SINGAPORE (REUTERS) - Asian stocks advanced on Thursday as oil prices struggled to climb off a 10-month low hit overnight on concerns over a supply glut and falling demand.
MSCI's broadest index of Asia-Pacific shares outside Japan climbed 0.3 per cent.
Japan's Nikkei fell 0.1 per cent, with shares in auto air bag maker Takata Corp plunging 50 per cent as they exchanged hands for the first time since sources said last week it was preparing to file for bankruptcy.
South Korea's KOSPI added 0.2 per cent, while Australian shares jumped 0.6 per cent.
Singapore shares opened higher on Thursday (June 22), with the benchmark Straits Times Index at 3,205.32 in early trade, up 0.11 per cent, or 3.55 points.
Chinese shares added to gains made on Wednesday after MSCI included mainland shares in its emerging market indexes. The blue-chip index rose 0.4 per cent. Hong Kong's Hang Seng was flat.
Crude oil crept up from multi-month lows hit on Wednesday after data showed a drop in US inventories, but gains were capped as investors fretted about whether Opec-led output cuts would dent a three-year glut. "The time for contrarian trades in oil is fast approaching, but I would want to see some stability in price and the technicals start to become more convincing," said Chris Weston, chief market strategist at IG in Melbourne.
US crude futures rose 0.1 per cent, or 5 cents, to US$42.58 (S$59.1) a barrel. They closed down 1.6 per cent on Wednesday after touching their lowest level since August.
Brent climbed less than 0.1 per cent, or 3 cents, to US$44.85. It closed down 2.6 per cent on Wednesday after touching a seven-month low. The resulting decline in oil shares hit indexes in Europe and on Wall Street overnight.
Britain's FTSE, Germany's DAX and France's CAC 40 closed between 0.3 per cent and 0.4 per cent lower.

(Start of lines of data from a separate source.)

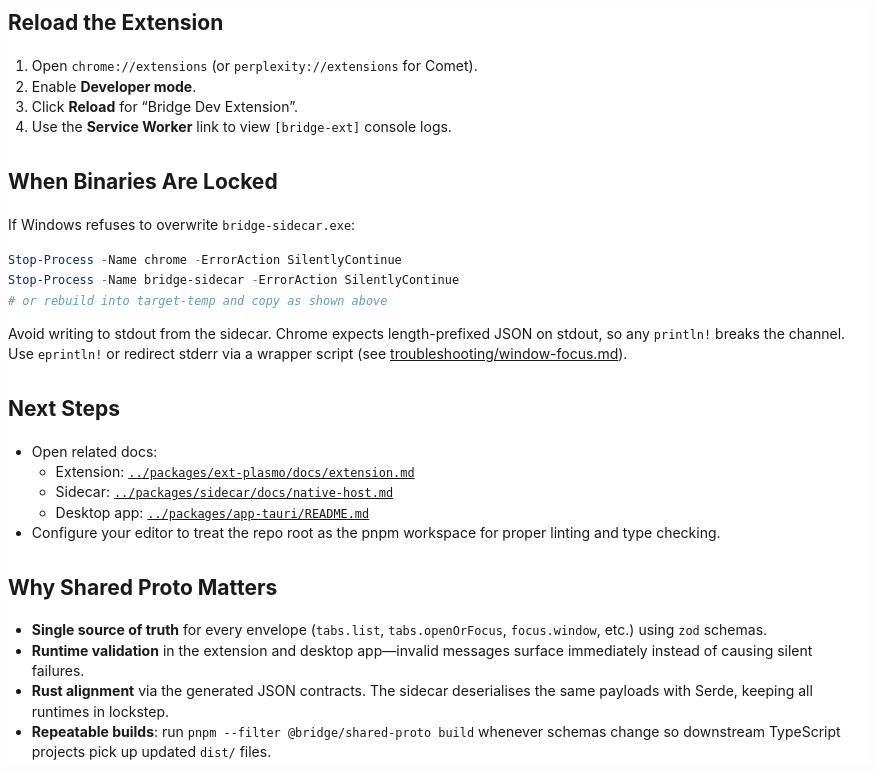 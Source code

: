 ## Reload the Extension

1. Open `chrome://extensions` (or `perplexity://extensions` for Comet).
2. Enable **Developer mode**.
3. Click **Reload** for “Bridge Dev Extension”.
4. Use the **Service Worker** link to view `[bridge-ext]` console logs.

## When Binaries Are Locked

If Windows refuses to overwrite `bridge-sidecar.exe`:

```powershell
Stop-Process -Name chrome -ErrorAction SilentlyContinue
Stop-Process -Name bridge-sidecar -ErrorAction SilentlyContinue
# or rebuild into target-temp and copy as shown above
```

Avoid writing to stdout from the sidecar. Chrome expects length-prefixed JSON on stdout, so any `println!` breaks the channel. Use `eprintln!` or redirect stderr via a wrapper script (see [troubleshooting/window-focus.md](./troubleshooting/window-focus.md)).

## Next Steps

- Open related docs:
  - Extension: [`../packages/ext-plasmo/docs/extension.md`](../packages/ext-plasmo/docs/extension.md)
  - Sidecar: [`../packages/sidecar/docs/native-host.md`](../packages/sidecar/docs/native-host.md)
  - Desktop app: [`../packages/app-tauri/README.md`](../packages/app-tauri/README.md)
- Configure your editor to treat the repo root as the pnpm workspace for proper linting and type checking.

## Why Shared Proto Matters

- **Single source of truth** for every envelope (`tabs.list`, `tabs.openOrFocus`, `focus.window`, etc.) using `zod` schemas.
- **Runtime validation** in the extension and desktop app—invalid messages surface immediately instead of causing silent failures.
- **Rust alignment** via the generated JSON contracts. The sidecar deserialises the same payloads with Serde, keeping all runtimes in lockstep.
- **Repeatable builds**: run `pnpm --filter @bridge/shared-proto build` whenever schemas change so downstream TypeScript projects pick up updated `dist/` files.
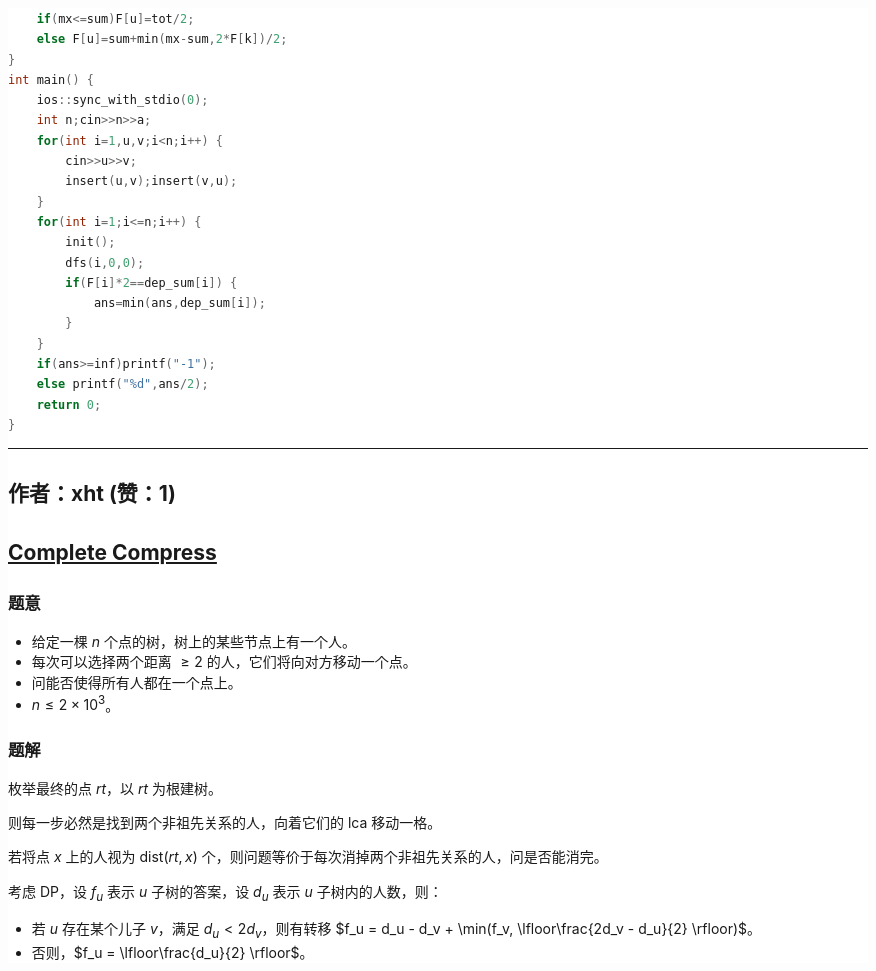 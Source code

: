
 ```cpp
    if(mx<=sum)F[u]=tot/2;
    else F[u]=sum+min(mx-sum,2*F[k])/2;
}
int main() {
    ios::sync_with_stdio(0);
    int n;cin>>n>>a;
    for(int i=1,u,v;i<n;i++) {
        cin>>u>>v;
        insert(u,v);insert(v,u);
    }
    for(int i=1;i<=n;i++) {
        init();
        dfs(i,0,0);
        if(F[i]*2==dep_sum[i]) {
            ans=min(ans,dep_sum[i]);
        }
    }
    if(ans>=inf)printf("-1");
    else printf("%d",ans/2);
    return 0;
}
```



---

## 作者：xht (赞：1)

## [Complete Compress](https://atcoder.jp/contests/agc034/tasks/agc034_e)

### 题意

- 给定一棵 $n$ 个点的树，树上的某些节点上有一个人。
- 每次可以选择两个距离 $\ge 2$ 的人，它们将向对方移动一个点。
- 问能否使得所有人都在一个点上。
- $n \le 2 \times 10^3$。

### 题解

枚举最终的点 $rt$，以 $rt$ 为根建树。

则每一步必然是找到两个非祖先关系的人，向着它们的 $\text{lca}$ 移动一格。

若将点 $x$ 上的人视为 $\text{dist}(rt,x)$ 个，则问题等价于每次消掉两个非祖先关系的人，问是否能消完。

考虑 DP，设 $f_u$ 表示 $u$ 子树的答案，设 $d_u$ 表示 $u$ 子树内的人数，则：

- 若 $u$ 存在某个儿子 $v$，满足 $d_u < 2d_v$，则有转移 $f_u = d_u - d_v + \min(f_v, \lfloor\frac{2d_v - d_u}{2} \rfloor)$。
- 否则，$f_u = \lfloor\frac{d_u}{2} \rfloor$。


[problemUrl]: https://atcoder.jp/contests/agc034/tasks/agc034_e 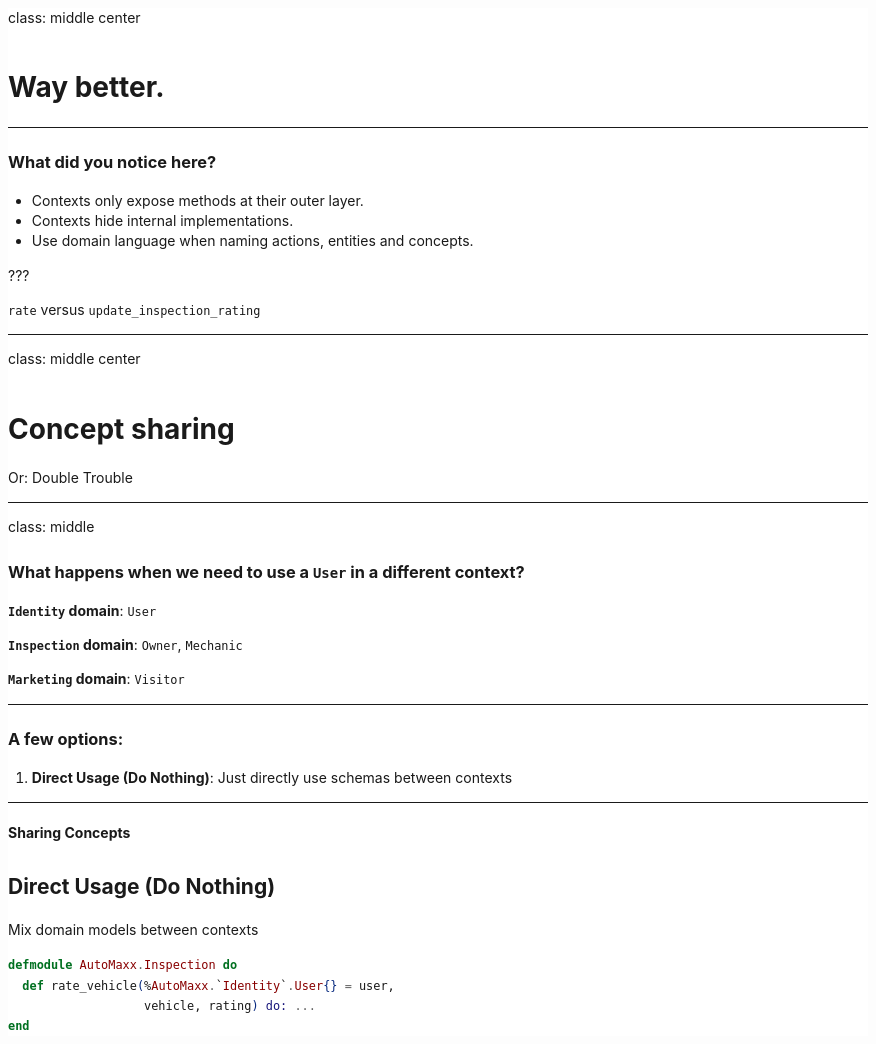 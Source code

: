 
class: middle center

# Way better.

---


### What did you notice here?

* Contexts only expose methods at their outer layer.
* Contexts hide internal implementations.
* Use domain language when naming actions, entities and concepts.

???

`rate` versus `update_inspection_rating`

---

class: middle center

# Concept sharing

Or: Double Trouble

---

class: middle

### What happens when we need to use a `User` in a different context?

**`Identity` domain**: `User`

**`Inspection` domain**: `Owner`, `Mechanic`

**`Marketing` domain**: `Visitor`

---

### A few options:

1. **Direct Usage (Do Nothing)**: Just directly use schemas between contexts

---

#### Sharing Concepts

## Direct Usage (Do Nothing)

Mix domain models between contexts

```elixir
defmodule AutoMaxx.Inspection do
  def rate_vehicle(%AutoMaxx.`Identity`.User{} = user,
                   vehicle, rating) do: ...
end
```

The Dow Jones Industrial Average closed down 0.3 per cent, while the S&P 500 was slightly lower. Nasdaq closed up 0.7 per cent, lifted by biotech stocks.
Financial stocks also contributed to losses on Wall Street, driven lower by a drop in the Treasury yield curve to its flattest in almost a decade, as investors tried to reconcile a hawkish Federal Reserve with deteriorating inflation measures.
Boston Fed President Eric Rosengren and Fed Vice Chair Stanley Fischer suggested they are concerned less about raising rates too fast or too high than about keeping them too low for too long.
"I think the market may be pricing in a little higher odds of another rate hike before the end of the year, and that is helping drive some of the flattening," said Gennadiy Goldberg, an interest rate strategist at TD Securities in New York.
The yield curve between five-year notes and 30-year bonds flattened to 95 basis points, the narrowest since December 2007, on Thursday. The US dollar eased, falling 0.3 per cent to 111.03 yen . The US dollar index edged lower to 97.502, extending Wednesday's 0.2 percent loss.